▶ **THE TASK**
Report back every line of the entries that contains "emoji", exactly as written.

─── INPUT FOR THIS TASK ───

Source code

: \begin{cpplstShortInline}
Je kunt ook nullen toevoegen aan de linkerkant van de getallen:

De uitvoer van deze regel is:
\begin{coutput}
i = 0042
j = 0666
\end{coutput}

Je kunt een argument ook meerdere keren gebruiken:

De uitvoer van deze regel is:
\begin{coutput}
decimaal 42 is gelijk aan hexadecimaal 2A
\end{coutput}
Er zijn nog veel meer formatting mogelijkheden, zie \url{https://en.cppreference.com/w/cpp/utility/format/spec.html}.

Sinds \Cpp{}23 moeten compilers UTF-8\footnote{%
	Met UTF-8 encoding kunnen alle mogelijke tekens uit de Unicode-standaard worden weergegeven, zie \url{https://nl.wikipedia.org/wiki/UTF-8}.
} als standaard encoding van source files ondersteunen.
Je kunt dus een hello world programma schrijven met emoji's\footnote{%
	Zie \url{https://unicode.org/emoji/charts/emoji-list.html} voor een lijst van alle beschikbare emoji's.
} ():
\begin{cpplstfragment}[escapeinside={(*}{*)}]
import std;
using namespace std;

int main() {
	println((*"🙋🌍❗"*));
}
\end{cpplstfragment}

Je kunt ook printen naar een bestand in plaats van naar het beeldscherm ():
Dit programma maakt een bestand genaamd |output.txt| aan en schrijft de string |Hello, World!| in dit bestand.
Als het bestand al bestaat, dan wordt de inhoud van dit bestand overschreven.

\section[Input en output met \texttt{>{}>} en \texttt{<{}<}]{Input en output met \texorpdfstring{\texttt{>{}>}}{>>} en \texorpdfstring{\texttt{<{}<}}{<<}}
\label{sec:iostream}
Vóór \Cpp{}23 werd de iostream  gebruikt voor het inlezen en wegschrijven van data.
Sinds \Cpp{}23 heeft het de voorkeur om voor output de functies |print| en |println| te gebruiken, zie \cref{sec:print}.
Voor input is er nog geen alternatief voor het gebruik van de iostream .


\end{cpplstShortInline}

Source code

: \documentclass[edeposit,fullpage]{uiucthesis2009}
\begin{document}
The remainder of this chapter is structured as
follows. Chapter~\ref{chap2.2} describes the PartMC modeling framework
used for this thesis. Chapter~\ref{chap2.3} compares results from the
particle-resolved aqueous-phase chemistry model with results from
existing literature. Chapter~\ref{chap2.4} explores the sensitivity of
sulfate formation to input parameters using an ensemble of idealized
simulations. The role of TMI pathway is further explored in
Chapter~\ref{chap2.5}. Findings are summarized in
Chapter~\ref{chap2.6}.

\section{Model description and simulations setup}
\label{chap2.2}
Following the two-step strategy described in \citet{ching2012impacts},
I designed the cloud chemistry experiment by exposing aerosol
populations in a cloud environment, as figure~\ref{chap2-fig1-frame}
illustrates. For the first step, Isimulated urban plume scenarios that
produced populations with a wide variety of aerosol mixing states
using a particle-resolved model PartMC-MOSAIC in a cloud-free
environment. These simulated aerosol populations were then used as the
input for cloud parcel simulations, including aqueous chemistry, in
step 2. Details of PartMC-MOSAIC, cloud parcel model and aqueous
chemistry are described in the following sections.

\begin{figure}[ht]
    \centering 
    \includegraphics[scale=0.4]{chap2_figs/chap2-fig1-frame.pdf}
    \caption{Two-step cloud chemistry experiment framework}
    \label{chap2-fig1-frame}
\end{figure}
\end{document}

───

▶ **ANSWER SECTION**
Je kunt dus een hello world programma schrijven met emoji's\footnote{%
	Zie \url{https://unicode.org/emoji/charts/emoji-list.html} voor een lijst van alle beschikbare emoji's.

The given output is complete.